タイトル通り、マンガで書かれた入門書。
駒の動かし方からルール、「詰み」の概念、手筋、玉の囲いなど、マンガなので分量は限られているが、要領よくまとめられている。
以前から「子供用に漢字にルビを振っていながら子供にわからない単語を使うな」という話をしているが、マンガにすることでその制限をかなり緩くできるのはいい点だ。
例えば、金の特性を説明する際、「金は斜め下が弱点。なので、一番下にいる方がいい。一流の剣客がカベを背にして背後からの攻撃を防ぐのと同じ」というような説明をしている。「一流の剣客」だの「背後」だの言われて子供が判るとは思えないが、カベを背にして刀を持って立っている絵を見せれば何を言わんとしているのかは子供でも判るはずだ。ついでに言うと、その話からつなげて「玉の守りも背後と側面のカベを利用しよう。だから玉は端の方に囲おう」と持っていったのはうまいと思った。そのときに▲6八銀▲4八銀の「無敵囲い」を引き合いに出して、「でもこれだと前から左右から攻められるからよくない」という解説をしたのもよい。
全体的に、マンガという「かけあい」で話が進んでいくため、書いてある内容は理解しやすい。
ただ、説明が非常に「部分図的」なので、ではまったくの初心者がどうやって1局指そうか、という話になったときには本書は全く使えない。

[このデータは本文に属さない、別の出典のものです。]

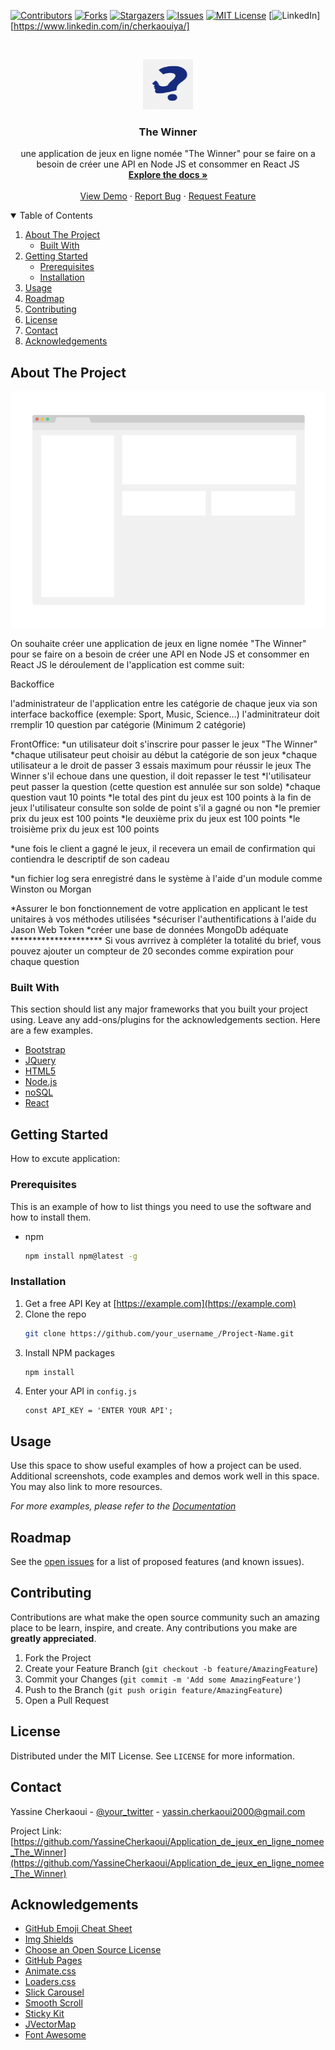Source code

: [![Contributors][contributors-shield]][contributors-url]
[![Forks][forks-shield]][forks-url]
[![Stargazers][stars-shield]][stars-url]
[![Issues][issues-shield]][issues-url]
[![MIT License][license-shield]][license-url]
[![LinkedIn][linkedin-shield]][https://www.linkedin.com/in/cherkaouiya/]


<!-- PROJECT LOGO -->
<br />
<p align="center">
  <a href="https://github.com/YassineCherkaoui/Application_de_jeux_en_ligne_nomee_The_Winner">
    <img src="images/logo.png" alt="Logo" width="80" height="80">
  </a>

  <h3 align="center">The Winner</h3>

  <p align="center">
    une application de jeux en ligne nomée "The Winner" pour se faire on a besoin de créer une API en Node JS et consommer en React JS
    <br />
    <a href="#"><strong>Explore the docs »</strong></a>
    <br />
    <br />
    <a href="#">View Demo</a>
    ·
    <a href="#">Report Bug</a>
    ·
    <a href="#">Request Feature</a>
  </p>
</p>



<!-- TABLE OF CONTENTS -->
<details open="open">
  <summary>Table of Contents</summary>
  <ol>
    <li>
      <a href="#about-the-project">About The Project</a>
      <ul>
        <li><a href="#built-with">Built With</a></li>
      </ul>
    </li>
    <li>
      <a href="#getting-started">Getting Started</a>
      <ul>
        <li><a href="#prerequisites">Prerequisites</a></li>
        <li><a href="#installation">Installation</a></li>
      </ul>
    </li>
    <li><a href="#usage">Usage</a></li>
    <li><a href="#roadmap">Roadmap</a></li>
    <li><a href="#contributing">Contributing</a></li>
    <li><a href="#license">License</a></li>
    <li><a href="#contact">Contact</a></li>
    <li><a href="#acknowledgements">Acknowledgements</a></li>
  </ol>
</details>



<!-- ABOUT THE PROJECT -->
## About The Project

[![Product Name Screen Shot][product-screenshot]](https://example.com)

On souhaite créer une application de jeux en ligne nomée "The Winner" pour se faire on a besoin de créer une API en Node JS et consommer en React JS le déroulement de l'application est comme suit:

Backoffice

l'administrateur de l'application entre les catégorie de chaque jeux via son interface backoffice (exemple: Sport, Music, Science...) l'adminitrateur doit rremplir 10 question par catégorie (Minimum 2 catégorie)

FrontOffice: *un utilisateur doit s'inscrire pour passer le jeux "The Winner" *chaque utilisateur peut choisir au début la catégorie de son jeux *chaque utilisateur a le droit de passer 3 essais maximum pour réussir le jeux The Winner s'il echoue dans une question, il doit repasser le test *l'utilisateur peut passer la question (cette question est annulée sur son solde) *chaque question vaut 10 points *le total des pint du jeux est 100 points à la fin de jeux l'utilisateur consulte son solde de point s'il a gagné ou non *le premier prix du jeux est 100 points *le deuxième prix du jeux est 100 points *le troisième prix du jeux est 100 points

*une fois le client a gagné le jeux, il recevera un email de confirmation qui contiendra le descriptif de son cadeau

*un fichier log sera enregistré dans le système à l'aide d'un module comme Winston ou Morgan

*Assurer le bon fonctionnement de votre application en applicant le test unitaires à vos méthodes utilisées *sécuriser l'authentifications à l'aide du Jason Web Token *créer une base de données MongoDb adéquate ********************* Si vous avrrivez à compléter la totalité du brief, vous pouvez ajouter un compteur de 20 secondes comme expiration pour chaque question

### Built With

This section should list any major frameworks that you built your project using. Leave any add-ons/plugins for the acknowledgements section. Here are a few examples.
* [Bootstrap](https://getbootstrap.com)
* [JQuery](https://jquery.com)
* [HTML5](https://www.w3schools.com/html/)
* [Node.js](https://nodejs.org/)
* [noSQL](https://www.mongodb.com/nosql-explained)
* [React](https://reactjs.org/)



<!-- GETTING STARTED -->
## Getting Started

How to excute application:

### Prerequisites

This is an example of how to list things you need to use the software and how to install them.
* npm
  ```sh
  npm install npm@latest -g
  ```

### Installation

1. Get a free API Key at [https://example.com](https://example.com)
2. Clone the repo
   ```sh
   git clone https://github.com/your_username_/Project-Name.git
   ```
3. Install NPM packages
   ```sh
   npm install
   ```
4. Enter your API in `config.js`
   ```JS
   const API_KEY = 'ENTER YOUR API';
   ```



<!-- USAGE EXAMPLES -->
## Usage

Use this space to show useful examples of how a project can be used. Additional screenshots, code examples and demos work well in this space. You may also link to more resources.

_For more examples, please refer to the [Documentation](https://example.com)_



<!-- ROADMAP -->
## Roadmap

See the [open issues](https://github.com/othneildrew/Best-README-Template/issues) for a list of proposed features (and known issues).



<!-- CONTRIBUTING -->
## Contributing

Contributions are what make the open source community such an amazing place to be learn, inspire, and create. Any contributions you make are **greatly appreciated**.

1. Fork the Project
2. Create your Feature Branch (`git checkout -b feature/AmazingFeature`)
3. Commit your Changes (`git commit -m 'Add some AmazingFeature'`)
4. Push to the Branch (`git push origin feature/AmazingFeature`)
5. Open a Pull Request



<!-- LICENSE -->
## License

Distributed under the MIT License. See `LICENSE` for more information.



<!-- CONTACT -->
## Contact

Yassine Cherkaoui - [@your_twitter](https://twitter.com/CherkaouiYa) - yassin.cherkaoui2000@gmail.com

Project Link: [https://github.com/YassineCherkaoui/Application_de_jeux_en_ligne_nomee_The_Winner](https://github.com/YassineCherkaoui/Application_de_jeux_en_ligne_nomee_The_Winner)



<!-- ACKNOWLEDGEMENTS -->
## Acknowledgements
* [GitHub Emoji Cheat Sheet](https://www.webpagefx.com/tools/emoji-cheat-sheet)
* [Img Shields](https://shields.io)
* [Choose an Open Source License](https://choosealicense.com)
* [GitHub Pages](https://pages.github.com)
* [Animate.css](https://daneden.github.io/animate.css)
* [Loaders.css](https://connoratherton.com/loaders)
* [Slick Carousel](https://kenwheeler.github.io/slick)
* [Smooth Scroll](https://github.com/cferdinandi/smooth-scroll)
* [Sticky Kit](http://leafo.net/sticky-kit)
* [JVectorMap](http://jvectormap.com)
* [Font Awesome](https://fontawesome.com)



<!-- MARKDOWN LINKS & IMAGES -->
<!-- https://www.markdownguide.org/basic-syntax/#reference-style-links -->
[contributors-shield]: https://img.shields.io/github/contributors/othneildrew/Best-README-Template.svg?style=for-the-badge
[contributors-url]: https://github.com/othneildrew/Best-README-Template/graphs/contributors
[forks-shield]: https://img.shields.io/github/forks/othneildrew/Best-README-Template.svg?style=for-the-badge
[forks-url]: https://github.com/othneildrew/Best-README-Template/network/members
[stars-shield]: https://img.shields.io/github/stars/othneildrew/Best-README-Template.svg?style=for-the-badge
[stars-url]: https://github.com/othneildrew/Best-README-Template/stargazers
[issues-shield]: https://img.shields.io/github/issues/othneildrew/Best-README-Template.svg?style=for-the-badge
[issues-url]: https://github.com/othneildrew/Best-README-Template/issues
[license-shield]: https://img.shields.io/github/license/othneildrew/Best-README-Template.svg?style=for-the-badge
[license-url]: https://github.com/othneildrew/Best-README-Template/blob/master/LICENSE.txt
[linkedin-shield]: https://img.shields.io/badge/-LinkedIn-black.svg?style=for-the-badge&logo=linkedin&colorB=555
[linkedin-url]: https://linkedin.com/in/othneildrew
[product-screenshot]: images/screenshot.png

限られた紙数で説明をするのは難しいというのはよく判っているつもりだが、その辺りはもう少し工夫してほしかった。たとえば6ページくらいで、序盤はこんなことを、中盤はこんなことを……という説明をはさむだけで、だいぶ構成が「しまった」と思うのだ。
オールマンガで説明(棋譜すら出てこない(←棋譜という存在の説明はちゃんとある))している本というのはそれだけで貴重だし、慣れた作家さん(藤井ひろしという作家はこういう入門書系のマンガを数多く出している)だけに非常にリーダビリティの高い本に仕上がっている。
低年齢の、それこそ小学1年生でも読める将棋入門、という点ではとてもよい本だと思う。
ちなみに、42ページ問2の4二飛は龍が正しい。飛車だと、▲3一馬を△同玉と取られて詰まない。